O Ministério do Comércio da China promulgou suas contramedidas comerciais mais extensas desde outubro passado, em resposta às recentes restrições dos EUA. Isso inclui proibir entidades chinesas de interagir com sete empresas americanas, endurecer os controles de exportação sobre drones e tecnologias relacionadas, e proibir a cooperação com órgãos de conformidade dos EUA.
Notavelmente, seis das entidades sancionadas estavam envolvidas na aplicação da Lei de Prevenção do Trabalho Forçado dos Uigures, indicando uma mudança na estratégia da China para retaliar contra as sanções dos EUA.

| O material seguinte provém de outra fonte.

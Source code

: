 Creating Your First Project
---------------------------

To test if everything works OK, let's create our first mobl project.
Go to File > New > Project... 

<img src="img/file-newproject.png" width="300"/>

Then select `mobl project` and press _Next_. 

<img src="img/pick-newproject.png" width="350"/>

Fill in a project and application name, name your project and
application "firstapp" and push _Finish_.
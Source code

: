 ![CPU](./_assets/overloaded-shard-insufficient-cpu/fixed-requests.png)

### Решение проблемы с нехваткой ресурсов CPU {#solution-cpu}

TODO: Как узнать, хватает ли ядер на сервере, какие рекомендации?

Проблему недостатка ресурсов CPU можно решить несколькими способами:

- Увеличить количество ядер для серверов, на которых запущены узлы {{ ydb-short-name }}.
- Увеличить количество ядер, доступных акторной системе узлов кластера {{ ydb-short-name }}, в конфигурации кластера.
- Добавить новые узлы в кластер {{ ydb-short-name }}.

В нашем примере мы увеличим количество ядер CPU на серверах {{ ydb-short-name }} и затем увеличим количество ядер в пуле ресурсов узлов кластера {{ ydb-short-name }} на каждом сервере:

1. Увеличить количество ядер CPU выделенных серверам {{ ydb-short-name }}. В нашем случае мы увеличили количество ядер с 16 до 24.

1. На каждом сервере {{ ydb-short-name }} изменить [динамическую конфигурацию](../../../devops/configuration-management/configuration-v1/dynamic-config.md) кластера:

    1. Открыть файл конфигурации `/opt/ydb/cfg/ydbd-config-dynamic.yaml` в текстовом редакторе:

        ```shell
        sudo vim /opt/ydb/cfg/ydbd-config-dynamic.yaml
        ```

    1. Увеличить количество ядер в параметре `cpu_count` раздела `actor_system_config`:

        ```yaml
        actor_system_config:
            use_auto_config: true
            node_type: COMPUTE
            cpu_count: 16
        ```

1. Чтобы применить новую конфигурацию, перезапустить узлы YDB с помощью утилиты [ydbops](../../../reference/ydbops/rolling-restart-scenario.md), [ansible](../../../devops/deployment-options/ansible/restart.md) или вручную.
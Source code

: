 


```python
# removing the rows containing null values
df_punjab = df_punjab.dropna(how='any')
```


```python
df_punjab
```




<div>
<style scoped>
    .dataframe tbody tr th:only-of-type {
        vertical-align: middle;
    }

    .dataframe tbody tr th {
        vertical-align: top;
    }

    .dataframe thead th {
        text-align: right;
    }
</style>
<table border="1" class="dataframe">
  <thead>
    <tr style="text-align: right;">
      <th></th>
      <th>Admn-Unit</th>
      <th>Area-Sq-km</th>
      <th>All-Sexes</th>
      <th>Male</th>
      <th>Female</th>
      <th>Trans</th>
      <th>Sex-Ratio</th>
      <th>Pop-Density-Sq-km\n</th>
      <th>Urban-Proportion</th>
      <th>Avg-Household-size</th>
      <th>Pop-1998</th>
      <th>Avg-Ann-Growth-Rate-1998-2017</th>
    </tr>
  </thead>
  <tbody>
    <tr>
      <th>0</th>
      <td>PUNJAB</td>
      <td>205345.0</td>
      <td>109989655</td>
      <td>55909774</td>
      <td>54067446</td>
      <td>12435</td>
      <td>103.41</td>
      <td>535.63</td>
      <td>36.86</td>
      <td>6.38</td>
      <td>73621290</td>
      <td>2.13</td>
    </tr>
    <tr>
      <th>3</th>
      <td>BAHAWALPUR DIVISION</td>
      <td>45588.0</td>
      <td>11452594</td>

Analistas do Eurasia Group sugerem que essas medidas aumentam os custos de conformidade para as empresas americanas, enquanto permanecem reversíveis, potencialmente permitindo uma alavancagem nas negociações antes da visita de Xi.
Além disso, a introdução de uma investigação de segurança nacional sobre software estrangeiro utilizado em equipamentos importados pode levar a restrições mais amplas, espelhando as ações dos EUA contra a tecnologia chinesa.
As medidas de retaliação em curso destacam o estado frágil das relações EUA-China, com ambos os lados buscando estabelecer novas sanções e limitações enquanto se preparam para conversas de alto nível. O resultado dessas negociações dependerá significativamente das ações futuras dos EUA, particularmente em relação às restrições tecnológicas.